Exercise set

Supply Chain Inventory Policy EOQ, Reorder Point, and Safety Stock Exercises

Solved inventory-policy exercises for EOQ, reorder points, safety stock, service level, MOQ exposure, inventory turns and release gates.

These exercises practise inventory-policy decisions for engineered supply chains: economic order quantity, reorder point, safety stock, lead-time demand, service level, minimum order quantity, cycle stock, days of supply, inventory turns, stockout exposure and policy release gates.

The goal is to decide whether inventory rules protect production without hiding cost, obsolescence, shelf-life or shortage risk.
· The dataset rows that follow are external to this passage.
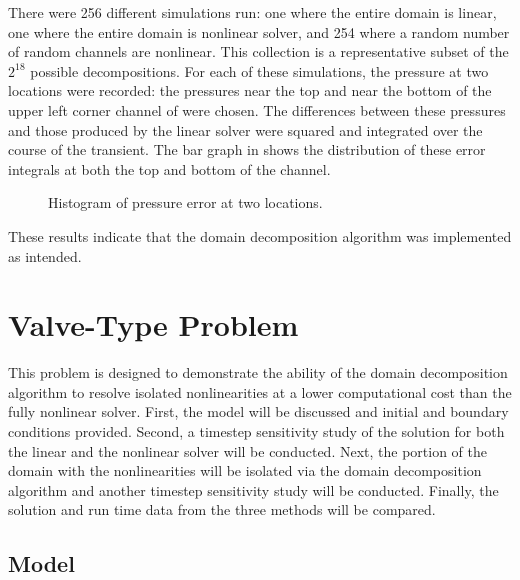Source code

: There were 256 different simulations run: one where the entire domain is linear, one where the entire domain is nonlinear solver, and 254 where a random number of random channels are nonlinear.
This collection is a representative subset of the $2^{18}$ possible decompositions.
For each of these simulations, the pressure at two locations were recorded: the pressures near the top and near the bottom of the upper left corner channel of  were chosen.
The differences between these pressures and those produced by the linear solver were squared and integrated over the course of the transient.
The bar graph in  shows the distribution of these error integrals at both the top and bottom of the channel.

\begin{figure}[h!tb]
\centering

\caption{Histogram of pressure error at two locations.}
\label{fig:complexBar}
\end{figure}

These results indicate that the domain decomposition algorithm was implemented as intended.

\section{Valve-Type Problem}
\label{sect:valveProblem}

This problem is designed to demonstrate the ability of the domain decomposition algorithm to resolve isolated nonlinearities at a lower computational cost than the fully nonlinear solver. 
First, the model will be discussed and initial and boundary conditions provided.
Second, a timestep sensitivity study of the solution for both the linear and the nonlinear solver will be conducted.
Next, the portion of the domain with the nonlinearities will be isolated via the domain decomposition algorithm and another timestep sensitivity study will be conducted.
Finally, the solution and run time data from the three methods will be compared.

\subsection{Model}
\label{subsect:valveModel}

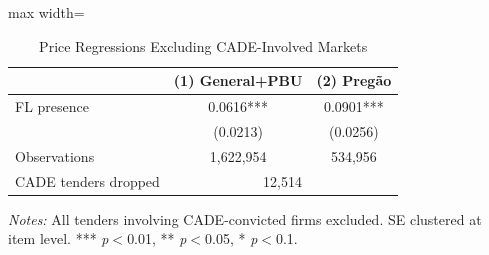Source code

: \begin{table}[htbp]
\centering
\caption{Price Regressions Excluding CADE-Involved Markets}
\label{tab:excl_cade}
\begin{adjustbox}{max width=\textwidth}
\begin{threeparttable}
\small
\begin{tabular}{lcc}
\toprule
 & (1) General+PBU & (2) Preg\~{a}o \\
\midrule
FL presence & 0.0616*** & 0.0901*** \\
 & (0.0213) & (0.0256) \\
\midrule
Observations & 1,622,954 & 534,956 \\
CADE tenders dropped & \multicolumn{2}{c}{12,514} \\
\bottomrule
\end{tabular}
\begin{tablenotes}
\small
\item \textit{Notes:} All tenders involving CADE-convicted firms excluded. SE clustered at item level. *** \textit{p}$<$0.01, ** \textit{p}$<$0.05, * \textit{p}$<$0.1.
\end{tablenotes}
\end{threeparttable}
\end{adjustbox}
\end{table}
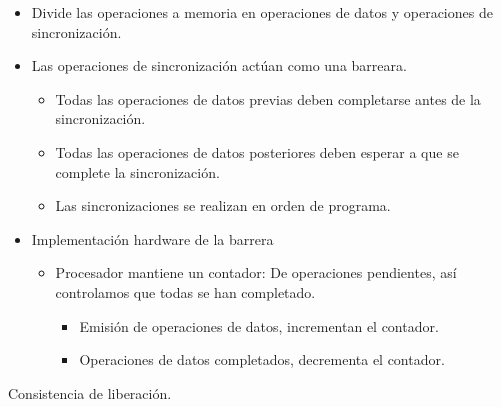 \documentclass[12pt, twoside, openright]{report} %
\begin{document}
\begin{itemize}

	\item Divide las operaciones a memoria en operaciones de datos y
	      operaciones de sincronización.
	\item Las operaciones de sincronización actúan como una barreara.

	      \begin{itemize}

		      \item Todas las operaciones de datos previas deben completarse antes
		            de la sincronización.
		      \item Todas las operaciones de datos posteriores deben esperar a que
		            se complete la sincronización.
		      \item Las sincronizaciones se realizan en orden de programa.
	      \end{itemize}
	\item Implementación hardware de la barrera

	      \begin{itemize}

		      \item Procesador mantiene un contador: De operaciones pendientes,
		            así controlamos que todas se han completado.

		            \begin{itemize}

			            \item Emisión de operaciones de datos, incrementan el contador.
			            \item Operaciones de datos completados, decrementa el contador.
		            \end{itemize}
	      \end{itemize}
\end{itemize}
\pagebreak
Consistencia de liberación.
\end{document}
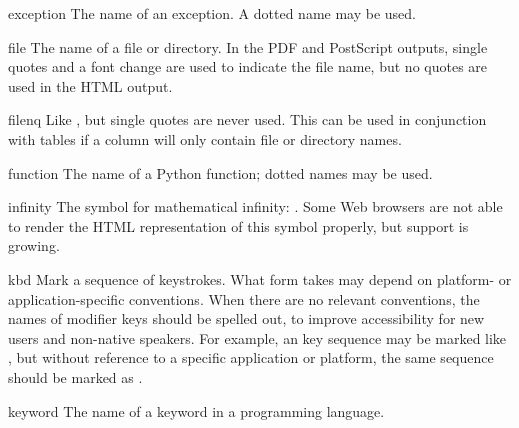 \documentclass{howto}
\begin{document}
    \begin{macrodesc}{exception}{}
      The name of an exception.  A dotted name may be used.
    \end{macrodesc}

    \begin{macrodesc}{file}{}
      The name of a file or directory.  In the PDF and PostScript
      outputs, single quotes and a font change are used to indicate
      the file name, but no quotes are used in the HTML output.
    \end{macrodesc}

    \begin{macrodesc}{filenq}{}
      Like , but single quotes are never used.  This can
      be used in conjunction with tables if a column will only contain
      file or directory names.
    \end{macrodesc}

    \begin{macrodesc}{function}{}
      The name of a Python function; dotted names may be used.
    \end{macrodesc}

    \begin{macrodesc}{infinity}{}
      The symbol for mathematical infinity: \infinity.  Some Web
      browsers are not able to render the HTML representation of this
      symbol properly, but support is growing.
    \end{macrodesc}

    \begin{macrodesc}{kbd}{}
      Mark a sequence of keystrokes.  What form 
      takes may depend on platform- or application-specific
      conventions.  When there are no relevant conventions, the names
      of modifier keys should be spelled out, to improve accessibility
      for new users and non-native speakers.  For example, an
       key sequence may be marked like
      , but without reference to a specific
      application or platform, the same sequence should be marked as
      .
    \end{macrodesc}

    \begin{macrodesc}{keyword}{}
      The name of a keyword in a programming language.
    \end{macrodesc}
\end{document}
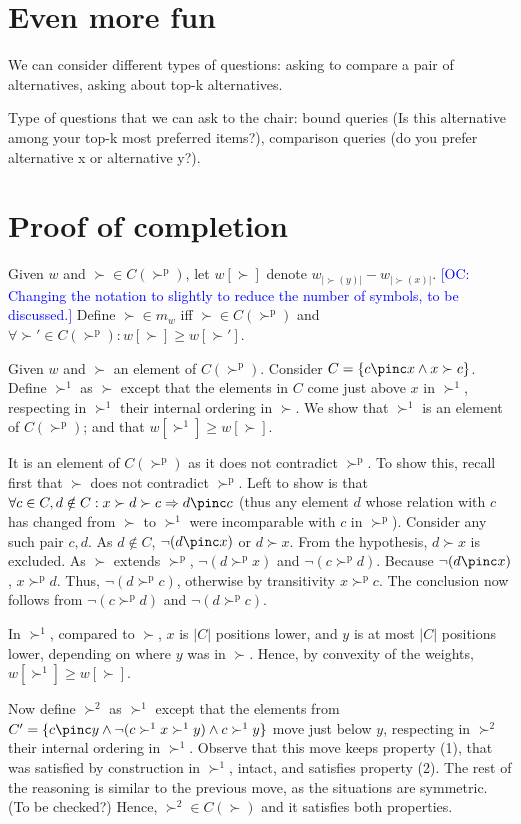 \documentclass[12pt]{article}
\newcommand{\commentOC}[1]{\textcolor{blue}{\small$\big[$OC: #1$\big]$}}
\newcommand{\pref}{\succ}%
\newcommand{\ppref}{\succ^\text{p}}%
\begin{document}
\section{Even more fun}
We can consider different types of questions: asking to compare a pair of alternatives, asking about top-k alternatives.

Type of questions that we can ask to the chair:
bound queries (Is this alternative among your top-k most preferred items?), comparison queries (do you prefer alternative x or alternative y?).

\section{Proof of completion}
\label{sec:prfCompl}
Given $w$ and ${\pref} \in C(\ppref)$, let $w[\pref]$ denote $w_{|\pref(y)|} - w_{|\pref(x)|}$. \commentOC{Changing the notation to slightly to reduce the number of symbols, to be discussed.} Define ${\pref} \in m_w$ iff ${\pref} \in C(\ppref)$ and $\forall {\pref'} \in C(\ppref): w[\pref] \geq w[\pref']$.

Given $w$ and $\pref$ an element of $C(\ppref)$. Consider $C = \{c \pinc x \land x \pref c\}$. Define $\pref^1$ as $\pref$ except that the elements in $C$ come just above $x$ in $\pref^1$, respecting in $\pref^1$ their internal ordering in $\pref$. We show that $\pref^1$ is an element of $C(\ppref)$; and that $w[\pref^1] \geq w[\pref]$. 

It is an element of $C(\ppref)$ as it does not contradict $\ppref$. To show this, recall first that $\pref$ does not contradict $\ppref$. Left to show is that $\forall c \in C, d \notin C: x \pref d \pref c \Rightarrow d \pinc c$ (thus any element $d$ whose relation with $c$ has changed from $\pref$ to $\pref^1$ were incomparable with $c$ in $\ppref$). Consider any such pair $c, d$. As $d \notin C$, $\lnot(d \pinc x)$ or $d \pref x$. From the hypothesis, $d \pref x$ is excluded. 
As $\pref$ extends $\ppref$, $\lnot(d \ppref x)$ and $\lnot (c \ppref d)$. Because $\lnot (d \pinc x)$, $x \ppref d$. Thus, $\lnot (d \ppref c)$, otherwise by transitivity $x \ppref c$. The conclusion now follows from $\lnot (c \ppref d)$ and $\lnot (d \ppref c)$.

In $\pref^1$, compared to $\pref$, $x$ is $|C|$ positions lower, and $y$ is at most $|C|$ positions lower, depending on where $y$ was in $\pref$. Hence, by convexity of the weights, $w[\pref^1] \geq w[\pref]$.

Now define $\pref^2$ as $\pref^1$ except that the elements from $C' = \{c \pinc y \land \lnot (c \pref^1 x \pref^1 y) \land c \pref^1 y\}$ move just below $y$, respecting in $\pref^2$ their internal ordering in $\pref^1$. Observe that this move keeps property (1), that was satisfied by construction in $\pref^1$, intact, and satisfies property (2). The rest of the reasoning is similar to the previous move, as the situations are symmetric. (To be checked?) Hence, $\pref^2 \in C(\pref)$ and it satisfies both properties.
\end{document}
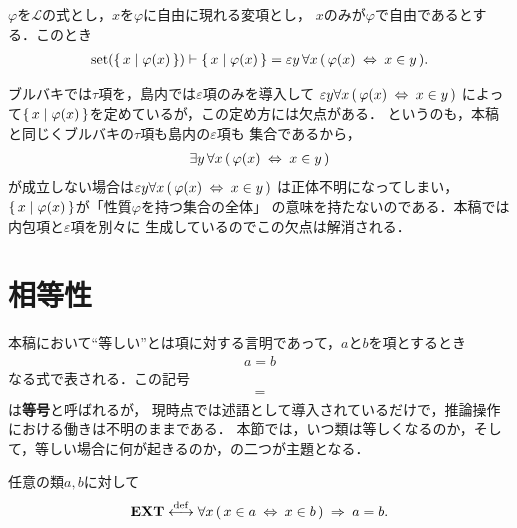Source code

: 	\begin{screen}
		\begin{thm}
			$\varphi$を$\mathcal{L}$の式とし，$x$を$\varphi$に自由に現れる変項とし，
			$x$のみが$\varphi$で自由であるとする．このとき
			\begin{align}
				\operatorname*{set} (\left\{\, x \mid \varphi(x)\, \right\}) \vdash \left\{\, x \mid \varphi(x)\, \right\} 
				= \varepsilon y\, \forall x\, (\, \varphi(x) \hspace{0.25em}\Leftrightarrow\hspace{0.25em} x \in y\, ).
			\end{align}
		\end{thm}
	\end{screen}
	
	ブルバキ\cite{key4}では$\tau$項を，島内\cite{key6}では$\varepsilon$項のみを導入して
	$\varepsilon y \forall x\, (\, \varphi(x) \hspace{0.25em}\Leftrightarrow\hspace{0.25em} x \in y\, )$
	によって$\left\{\, x \mid \varphi(x)\, \right\}$を定めているが，この定め方には欠点がある．
	というのも，本稿と同じくブルバキ\cite{key4}の$\tau$項も島内\cite{key6}の$\varepsilon$項も
	集合であるから，
	\begin{align}
		\exists y\, \forall x\, (\, \varphi(x) \hspace{0.25em}\Leftrightarrow\hspace{0.25em} x \in y\, )
	\end{align}
	が成立しない場合は$\varepsilon y \forall x\, (\, \varphi(x) \hspace{0.25em}\Leftrightarrow\hspace{0.25em} x \in y\, )$
	は正体不明になってしまい，$\left\{\, x \mid \varphi(x)\, \right\}$が「性質$\varphi$を持つ集合の全体」
	の意味を持たないのである．本稿では内包項と$\varepsilon$項を別々に
	生成しているのでこの欠点は解消される．
	
\section{相等性}
	本稿において``等しい''とは項に対する言明であって，$a$と$b$を項とするとき
	\begin{align}
		a = b
	\end{align}
	なる式で表される．この記号
	\begin{align}
		=
	\end{align}
	は{\bf 等号}と呼ばれるが，
	現時点では述語として導入されているだけで，推論操作における働きは不明のままである．
	本節では，いつ類は等しくなるのか，そして，等しい場合に何が起きるのか，の二つが主題となる．
	
	\begin{screen}
		\begin{axm}
			任意の類$a,b$に対して
			\begin{align}
				\mbox{{\bf EXT}} \overset{\mathrm{def}}{\longleftrightarrow} \forall x\, (\, x \in a \hspace{0.25em}\Leftrightarrow\hspace{0.25em} x \in b\, ) 
				\hspace{0.25em}\Rightarrow\hspace{0.25em} a=b.
			\end{align}
		\end{axm}
	\end{screen}
	
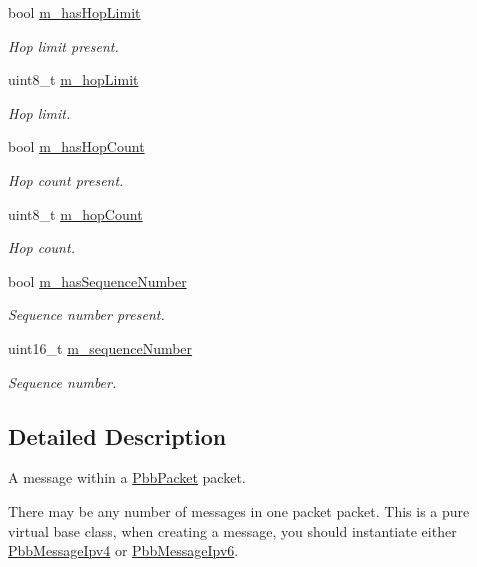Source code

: \begin{DoxyCompactItemize}
bool \hyperlink{classns3_1_1PbbMessage_a1cb05b311d9c4795d1536878eadfe88b}{m\+\_\+has\+Hop\+Limit}
\begin{DoxyCompactList}\small\item\em Hop limit present. \end{DoxyCompactList}\item 
uint8\+\_\+t \hyperlink{classns3_1_1PbbMessage_a5d8a3495ddf861ec761139aa2a2e8d96}{m\+\_\+hop\+Limit}
\begin{DoxyCompactList}\small\item\em Hop limit. \end{DoxyCompactList}\item 
bool \hyperlink{classns3_1_1PbbMessage_a96849a9a82f3ace89fd1267a259bb476}{m\+\_\+has\+Hop\+Count}
\begin{DoxyCompactList}\small\item\em Hop count present. \end{DoxyCompactList}\item 
uint8\+\_\+t \hyperlink{classns3_1_1PbbMessage_ad38212959ec4763cbc4fdc23ab0a17ef}{m\+\_\+hop\+Count}
\begin{DoxyCompactList}\small\item\em Hop count. \end{DoxyCompactList}\item 
bool \hyperlink{classns3_1_1PbbMessage_ad8968487e915d6cb78ca315863d0eada}{m\+\_\+has\+Sequence\+Number}
\begin{DoxyCompactList}\small\item\em Sequence number present. \end{DoxyCompactList}\item 
uint16\+\_\+t \hyperlink{classns3_1_1PbbMessage_a0783da135968860d4c7e79d572355838}{m\+\_\+sequence\+Number}
\begin{DoxyCompactList}\small\item\em Sequence number. \end{DoxyCompactList}\end{DoxyCompactItemize}


\subsection{Detailed Description}
A message within a \hyperlink{classns3_1_1PbbPacket}{Pbb\+Packet} packet. 

There may be any number of messages in one packet packet. This is a pure virtual base class, when creating a message, you should instantiate either \hyperlink{classns3_1_1PbbMessageIpv4}{Pbb\+Message\+Ipv4} or \hyperlink{classns3_1_1PbbMessageIpv6}{Pbb\+Message\+Ipv6}. 

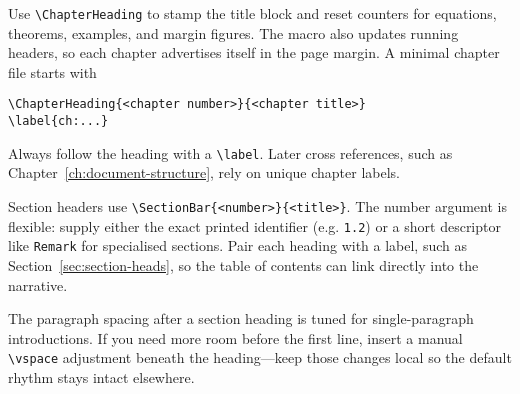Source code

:\label{ch:document-structure}

\label{sec:chapter-frame}


Use \verb|\ChapterHeading| to stamp the title block and reset counters for
equations, theorems, examples, and margin figures. The macro also updates running
headers, so each chapter advertises itself in the page margin. A minimal chapter
file starts with
\begin{verbatim}
\ChapterHeading{<chapter number>}{<chapter title>}
\label{ch:...}
\end{verbatim}
Always follow the heading with a \verb|\label|. Later cross references, such as
Chapter~\ref{ch:document-structure}, rely on unique chapter labels.

\label{sec:section-heads}


Section headers use \verb|\SectionBar{<number>}{<title>}|. The number argument is
flexible: supply either the exact printed identifier (e.g. \verb|1.2|) or a short
descriptor like \verb|Remark| for specialised sections. Pair each heading with a
label, such as Section~\ref{sec:section-heads}, so the table of contents can link
directly into the narrative.

The paragraph spacing after a section heading is tuned for single-paragraph
introductions. If you need more room before the first line, insert a manual
\verb|\vspace| adjustment beneath the heading—keep those changes local so the
default rhythm stays intact elsewhere.

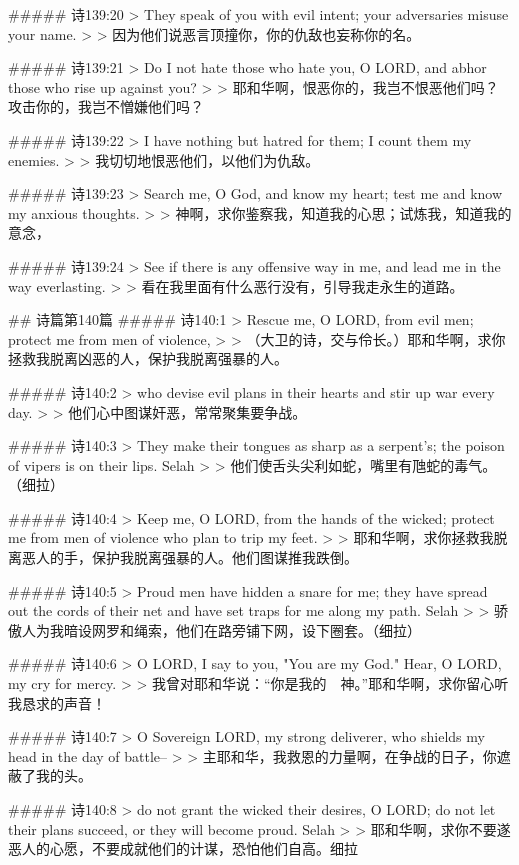 ##### 诗139:20
> They speak of you with evil intent; your adversaries misuse your name.
>
> 因为他们说恶言顶撞你，你的仇敌也妄称你的名。


##### 诗139:21
> Do I not hate those who hate you, O LORD, and abhor those who rise up against you?
>
> 耶和华啊，恨恶你的，我岂不恨恶他们吗？攻击你的，我岂不憎嫌他们吗？


##### 诗139:22
> I have nothing but hatred for them; I count them my enemies.
>
> 我切切地恨恶他们，以他们为仇敌。


##### 诗139:23
> Search me, O God, and know my heart; test me and know my anxious thoughts.
>
> 神啊，求你鉴察我，知道我的心思；试炼我，知道我的意念，


##### 诗139:24
> See if there is any offensive way in me, and lead me in the way everlasting.
>
> 看在我里面有什么恶行没有，引导我走永生的道路。


## 诗篇第140篇
##### 诗140:1
> Rescue me, O LORD, from evil men; protect me from men of violence,
>
> （大卫的诗，交与伶长。）耶和华啊，求你拯救我脱离凶恶的人，保护我脱离强暴的人。


##### 诗140:2
> who devise evil plans in their hearts and stir up war every day.
>
> 他们心中图谋奸恶，常常聚集要争战。


##### 诗140:3
> They make their tongues as sharp as a serpent's; the poison of vipers is on their lips. Selah
>
> 他们使舌头尖利如蛇，嘴里有虺蛇的毒气。（细拉）


##### 诗140:4
> Keep me, O LORD, from the hands of the wicked; protect me from men of violence who plan to trip my feet.
>
> 耶和华啊，求你拯救我脱离恶人的手，保护我脱离强暴的人。他们图谋推我跌倒。


##### 诗140:5
> Proud men have hidden a snare for me; they have spread out the cords of their net and have set traps for me along my path. Selah
>
> 骄傲人为我暗设网罗和绳索，他们在路旁铺下网，设下圈套。（细拉）


##### 诗140:6
> O LORD, I say to you, "You are my God." Hear, O LORD, my cry for mercy.
>
> 我曾对耶和华说：“你是我的　神。”耶和华啊，求你留心听我恳求的声音！


##### 诗140:7
> O Sovereign LORD, my strong deliverer, who shields my head in the day of battle--
>
> 主耶和华，我救恩的力量啊，在争战的日子，你遮蔽了我的头。


##### 诗140:8
> do not grant the wicked their desires, O LORD; do not let their plans succeed, or they will become proud. Selah
>
> 耶和华啊，求你不要遂恶人的心愿，不要成就他们的计谋，恐怕他们自高。细拉


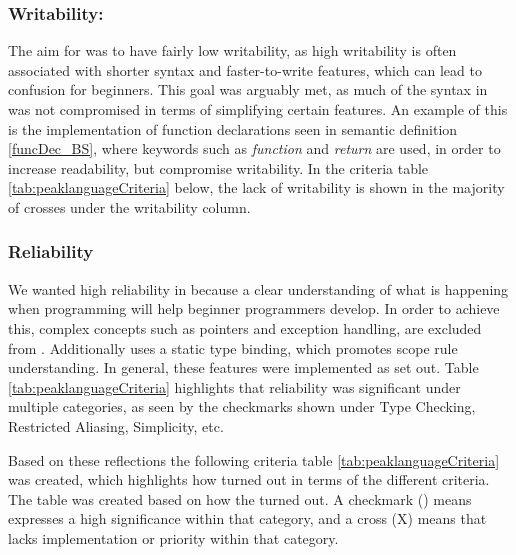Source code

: \subsubsection{Writability:} 
The aim for \lang was to have fairly low writability, as high writability is often associated with shorter syntax and faster-to-write features, which can lead to confusion for beginners. This goal was arguably met, as much of the syntax in \lang was not compromised in terms of simplifying certain features. An example of this is the implementation of function declarations seen in semantic definition \ref{funcDec_BS}, where keywords such as \textit{function} and \textit{return} are used, in order to increase readability, but compromise writability. In the criteria table \ref{tab:peaklanguageCriteria} below, the lack of writability is shown in the majority of crosses under the writability column. 

 \subsubsection{Reliability} We wanted high reliability in \lang because a clear understanding of what is happening when programming will help beginner programmers develop. In order to achieve this, complex concepts such as pointers and exception handling, are excluded from \lang. Additionally \lang uses a static type binding, which promotes scope rule understanding. In general, these features were implemented as set out. Table \ref{tab:peaklanguageCriteria} highlights that reliability was significant under multiple categories, as seen by the checkmarks shown under Type Checking, Restricted Aliasing, Simplicity, etc.

Based on these reflections the following criteria table \ref{tab:peaklanguageCriteria} was created, which highlights how \lang turned out in terms of the different criteria. The table was created based on how the \lang turned out. A checkmark (\checkmark) means \lang expresses a high significance within that category, and a cross (X) means that \lang lacks implementation or priority within that category.

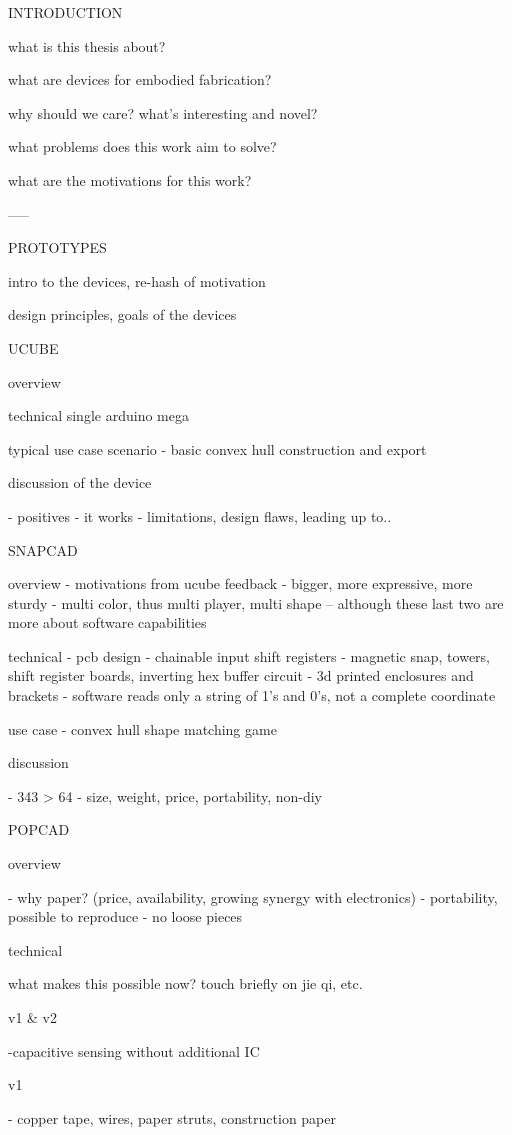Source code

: 
INTRODUCTION

what is this thesis about?

what are devices for embodied fabrication?

why should we care? what's interesting and novel?

what problems does this work aim to solve?

what are the motivations for this work?

-----


PROTOTYPES

intro to the devices, re-hash of motivation

design principles, goals of the devices


UCUBE

overview

technical
single arduino mega

typical use case scenario
- basic convex hull construction and export

discussion of the device

- positives - it works
- limitations, design flaws, leading up to..

SNAPCAD

overview
- motivations from ucube feedback
- bigger, more expressive, more sturdy
- multi color, thus multi player, multi shape -- although these last two are
more about software capabilities

technical
- pcb design - chainable input shift registers
- magnetic snap, towers, shift register boards, inverting hex buffer circuit
- 3d printed enclosures and brackets
- software reads only a string of 1's and 0's, not a complete coordinate

use case
- convex hull shape matching game

discussion

- 343 > 64
- size, weight, price, portability, non-diy


POPCAD

overview

- why paper? (price, availability, growing synergy with electronics)
- portability, possible to reproduce
- no loose pieces

technical

what makes this possible now? touch briefly on jie qi, etc.

v1 & v2

-capacitive sensing without additional IC

v1

- copper tape, wires, paper struts, construction paper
Gross stock is not enough; the policy must specify which units are quality-cleared, unallocated, revision-correct and usable inside the planning horizon.

Assume simplified planning models unless an exercise states otherwise. Real inventory release should also check BOM revision, demand phase, forecast bias, allocation conflicts, shelf life, storage limits, ERP accuracy, quality holds, supplier lead-time distribution and shortage consequence.

Release Evidence Notes

Inventory evidence should state item number, planning horizon, demand basis, lead-time boundary and inventory state. On-hand stock, available-to-promise stock, quality-cleared stock and allocated stock are different numbers.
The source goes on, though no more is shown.